# The problem
When you find the word "arrow" in a line of the entries, please copy the whole line.
--- Information Enclosed Below ---
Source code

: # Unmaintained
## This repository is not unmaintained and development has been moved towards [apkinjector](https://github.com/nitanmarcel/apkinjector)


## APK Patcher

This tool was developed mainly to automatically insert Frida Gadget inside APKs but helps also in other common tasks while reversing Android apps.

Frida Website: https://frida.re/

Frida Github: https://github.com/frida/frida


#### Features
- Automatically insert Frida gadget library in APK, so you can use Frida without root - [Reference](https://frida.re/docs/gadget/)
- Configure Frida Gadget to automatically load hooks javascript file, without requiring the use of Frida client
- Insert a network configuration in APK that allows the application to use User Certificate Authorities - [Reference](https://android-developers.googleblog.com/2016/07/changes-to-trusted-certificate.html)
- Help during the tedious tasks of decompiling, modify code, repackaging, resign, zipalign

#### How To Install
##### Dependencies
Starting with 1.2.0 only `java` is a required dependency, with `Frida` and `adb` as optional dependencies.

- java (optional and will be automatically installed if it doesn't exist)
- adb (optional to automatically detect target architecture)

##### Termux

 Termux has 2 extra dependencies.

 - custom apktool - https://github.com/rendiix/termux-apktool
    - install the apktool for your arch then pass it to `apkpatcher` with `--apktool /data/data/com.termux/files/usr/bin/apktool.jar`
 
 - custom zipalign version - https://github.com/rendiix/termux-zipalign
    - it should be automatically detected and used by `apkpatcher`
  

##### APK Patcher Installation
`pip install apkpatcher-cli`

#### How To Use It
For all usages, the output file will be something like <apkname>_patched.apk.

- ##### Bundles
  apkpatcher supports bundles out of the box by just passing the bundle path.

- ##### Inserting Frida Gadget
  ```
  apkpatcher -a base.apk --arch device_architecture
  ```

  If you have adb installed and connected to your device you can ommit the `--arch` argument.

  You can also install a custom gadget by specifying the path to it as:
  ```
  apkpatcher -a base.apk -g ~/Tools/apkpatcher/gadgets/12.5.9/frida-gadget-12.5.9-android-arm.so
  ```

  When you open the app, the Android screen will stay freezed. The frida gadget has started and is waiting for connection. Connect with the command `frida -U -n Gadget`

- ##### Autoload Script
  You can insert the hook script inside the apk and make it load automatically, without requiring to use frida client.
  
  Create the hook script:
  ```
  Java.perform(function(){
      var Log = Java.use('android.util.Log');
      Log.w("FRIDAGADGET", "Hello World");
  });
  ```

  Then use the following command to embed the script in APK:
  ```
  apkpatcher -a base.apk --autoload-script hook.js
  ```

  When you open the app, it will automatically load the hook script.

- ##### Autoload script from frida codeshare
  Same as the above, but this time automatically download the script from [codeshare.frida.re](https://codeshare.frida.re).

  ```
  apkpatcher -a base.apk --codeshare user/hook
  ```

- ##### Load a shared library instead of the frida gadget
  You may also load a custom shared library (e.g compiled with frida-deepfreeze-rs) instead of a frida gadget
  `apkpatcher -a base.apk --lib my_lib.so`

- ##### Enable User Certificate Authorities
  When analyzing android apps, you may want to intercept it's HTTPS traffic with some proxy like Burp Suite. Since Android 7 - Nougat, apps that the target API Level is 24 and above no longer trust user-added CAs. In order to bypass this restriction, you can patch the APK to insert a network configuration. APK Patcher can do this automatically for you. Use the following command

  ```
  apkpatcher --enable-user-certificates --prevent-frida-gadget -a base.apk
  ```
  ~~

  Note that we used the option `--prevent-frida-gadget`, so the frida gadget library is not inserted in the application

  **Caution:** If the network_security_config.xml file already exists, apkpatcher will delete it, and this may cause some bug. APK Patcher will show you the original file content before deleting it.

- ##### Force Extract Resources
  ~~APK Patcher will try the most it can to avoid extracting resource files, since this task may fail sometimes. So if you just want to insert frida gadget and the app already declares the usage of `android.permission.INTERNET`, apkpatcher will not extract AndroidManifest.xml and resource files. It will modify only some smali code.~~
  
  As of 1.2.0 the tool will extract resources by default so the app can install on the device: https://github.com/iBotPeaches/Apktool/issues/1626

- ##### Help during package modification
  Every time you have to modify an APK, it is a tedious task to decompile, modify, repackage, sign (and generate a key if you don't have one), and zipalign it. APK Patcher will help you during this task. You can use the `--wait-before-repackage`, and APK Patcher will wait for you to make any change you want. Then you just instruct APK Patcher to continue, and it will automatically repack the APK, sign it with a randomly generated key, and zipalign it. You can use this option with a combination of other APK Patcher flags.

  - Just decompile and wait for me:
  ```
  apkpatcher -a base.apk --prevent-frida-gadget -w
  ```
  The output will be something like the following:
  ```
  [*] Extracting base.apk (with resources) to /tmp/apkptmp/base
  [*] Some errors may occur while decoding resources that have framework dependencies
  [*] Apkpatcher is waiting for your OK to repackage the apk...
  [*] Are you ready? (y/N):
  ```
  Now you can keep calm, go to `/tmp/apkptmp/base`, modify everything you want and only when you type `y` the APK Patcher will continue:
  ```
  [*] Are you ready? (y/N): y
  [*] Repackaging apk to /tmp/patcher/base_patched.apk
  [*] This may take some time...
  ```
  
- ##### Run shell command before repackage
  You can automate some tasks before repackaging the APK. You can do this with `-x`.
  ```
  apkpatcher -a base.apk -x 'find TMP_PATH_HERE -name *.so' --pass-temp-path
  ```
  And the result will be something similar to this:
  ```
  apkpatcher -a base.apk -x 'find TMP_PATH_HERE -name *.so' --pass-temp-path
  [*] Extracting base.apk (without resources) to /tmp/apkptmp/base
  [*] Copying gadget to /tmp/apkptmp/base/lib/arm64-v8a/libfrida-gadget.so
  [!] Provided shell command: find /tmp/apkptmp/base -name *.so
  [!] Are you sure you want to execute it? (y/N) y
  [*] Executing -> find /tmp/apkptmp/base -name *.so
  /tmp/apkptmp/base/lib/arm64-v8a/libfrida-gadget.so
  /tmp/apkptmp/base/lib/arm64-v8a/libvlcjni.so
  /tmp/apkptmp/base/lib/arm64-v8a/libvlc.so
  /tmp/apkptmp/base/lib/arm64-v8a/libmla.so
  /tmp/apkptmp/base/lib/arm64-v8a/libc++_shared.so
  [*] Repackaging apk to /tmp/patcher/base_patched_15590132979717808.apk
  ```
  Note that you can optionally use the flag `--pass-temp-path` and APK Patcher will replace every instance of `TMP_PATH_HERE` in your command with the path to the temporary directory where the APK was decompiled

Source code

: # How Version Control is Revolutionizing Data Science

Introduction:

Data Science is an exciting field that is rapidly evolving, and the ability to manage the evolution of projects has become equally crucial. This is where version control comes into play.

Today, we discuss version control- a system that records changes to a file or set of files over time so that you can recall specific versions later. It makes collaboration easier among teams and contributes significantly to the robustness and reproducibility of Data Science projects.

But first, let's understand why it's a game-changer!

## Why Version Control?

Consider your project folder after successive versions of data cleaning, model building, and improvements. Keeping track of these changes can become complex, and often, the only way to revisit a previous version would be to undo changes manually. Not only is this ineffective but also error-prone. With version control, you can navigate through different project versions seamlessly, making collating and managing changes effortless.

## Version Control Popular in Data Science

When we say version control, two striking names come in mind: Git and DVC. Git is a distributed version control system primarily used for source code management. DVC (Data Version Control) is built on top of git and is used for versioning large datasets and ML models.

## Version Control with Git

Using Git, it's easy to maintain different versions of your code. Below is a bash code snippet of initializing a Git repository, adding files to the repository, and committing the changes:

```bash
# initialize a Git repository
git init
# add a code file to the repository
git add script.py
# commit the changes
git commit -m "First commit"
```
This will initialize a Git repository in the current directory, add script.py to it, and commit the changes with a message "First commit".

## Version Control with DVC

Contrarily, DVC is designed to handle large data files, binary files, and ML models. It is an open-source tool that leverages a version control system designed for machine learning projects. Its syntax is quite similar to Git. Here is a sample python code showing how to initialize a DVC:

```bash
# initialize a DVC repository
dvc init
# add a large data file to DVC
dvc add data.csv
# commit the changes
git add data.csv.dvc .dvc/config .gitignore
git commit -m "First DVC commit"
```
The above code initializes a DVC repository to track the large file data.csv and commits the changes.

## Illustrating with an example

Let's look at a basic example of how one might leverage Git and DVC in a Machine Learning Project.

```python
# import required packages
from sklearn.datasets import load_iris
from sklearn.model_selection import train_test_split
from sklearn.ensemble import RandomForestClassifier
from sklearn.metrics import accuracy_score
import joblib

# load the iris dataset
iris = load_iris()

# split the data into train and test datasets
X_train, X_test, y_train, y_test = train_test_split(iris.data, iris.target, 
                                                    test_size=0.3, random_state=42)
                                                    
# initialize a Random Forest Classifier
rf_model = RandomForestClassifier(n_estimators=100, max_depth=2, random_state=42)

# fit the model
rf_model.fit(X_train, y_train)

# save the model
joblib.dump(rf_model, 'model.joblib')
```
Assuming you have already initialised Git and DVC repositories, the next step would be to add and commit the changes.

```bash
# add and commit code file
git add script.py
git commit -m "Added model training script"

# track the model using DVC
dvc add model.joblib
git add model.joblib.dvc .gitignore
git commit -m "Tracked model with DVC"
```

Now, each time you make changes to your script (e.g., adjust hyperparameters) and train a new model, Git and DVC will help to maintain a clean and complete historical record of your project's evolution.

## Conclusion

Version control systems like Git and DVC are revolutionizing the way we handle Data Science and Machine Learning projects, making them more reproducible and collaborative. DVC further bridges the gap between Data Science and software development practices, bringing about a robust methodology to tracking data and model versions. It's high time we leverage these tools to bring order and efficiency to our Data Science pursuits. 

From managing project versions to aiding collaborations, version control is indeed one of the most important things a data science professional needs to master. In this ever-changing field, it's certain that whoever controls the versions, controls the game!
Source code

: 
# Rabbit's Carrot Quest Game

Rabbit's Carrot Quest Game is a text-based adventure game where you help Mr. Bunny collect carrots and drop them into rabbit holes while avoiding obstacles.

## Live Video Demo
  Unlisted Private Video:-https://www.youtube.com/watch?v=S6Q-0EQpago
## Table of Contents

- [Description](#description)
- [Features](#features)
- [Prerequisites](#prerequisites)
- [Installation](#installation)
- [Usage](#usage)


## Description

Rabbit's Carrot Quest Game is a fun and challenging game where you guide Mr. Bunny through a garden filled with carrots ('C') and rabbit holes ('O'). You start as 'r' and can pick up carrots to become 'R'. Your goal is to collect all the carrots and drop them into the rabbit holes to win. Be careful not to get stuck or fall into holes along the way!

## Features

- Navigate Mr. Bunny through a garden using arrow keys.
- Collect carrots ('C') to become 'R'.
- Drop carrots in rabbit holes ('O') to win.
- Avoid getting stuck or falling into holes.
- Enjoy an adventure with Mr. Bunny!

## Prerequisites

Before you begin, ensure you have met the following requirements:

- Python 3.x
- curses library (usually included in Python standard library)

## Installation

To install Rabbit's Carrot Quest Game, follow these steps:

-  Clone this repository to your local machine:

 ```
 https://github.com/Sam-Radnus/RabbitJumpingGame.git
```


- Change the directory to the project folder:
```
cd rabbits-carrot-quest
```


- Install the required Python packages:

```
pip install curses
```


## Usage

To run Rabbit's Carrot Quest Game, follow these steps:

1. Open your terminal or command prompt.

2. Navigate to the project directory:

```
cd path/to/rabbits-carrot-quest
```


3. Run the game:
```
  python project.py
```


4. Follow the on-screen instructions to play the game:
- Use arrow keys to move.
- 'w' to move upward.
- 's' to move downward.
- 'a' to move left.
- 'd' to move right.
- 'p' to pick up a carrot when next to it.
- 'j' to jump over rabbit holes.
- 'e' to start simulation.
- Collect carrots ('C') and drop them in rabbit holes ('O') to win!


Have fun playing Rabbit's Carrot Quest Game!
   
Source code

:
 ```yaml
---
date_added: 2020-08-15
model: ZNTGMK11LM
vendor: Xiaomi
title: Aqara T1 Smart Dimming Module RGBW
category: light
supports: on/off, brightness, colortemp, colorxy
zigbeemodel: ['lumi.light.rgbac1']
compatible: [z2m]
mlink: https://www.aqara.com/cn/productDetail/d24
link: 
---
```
--- End of Enclosed Information ---
# Result
- Navigate Mr. Bunny through a garden using arrow keys.
- Use arrow keys to move.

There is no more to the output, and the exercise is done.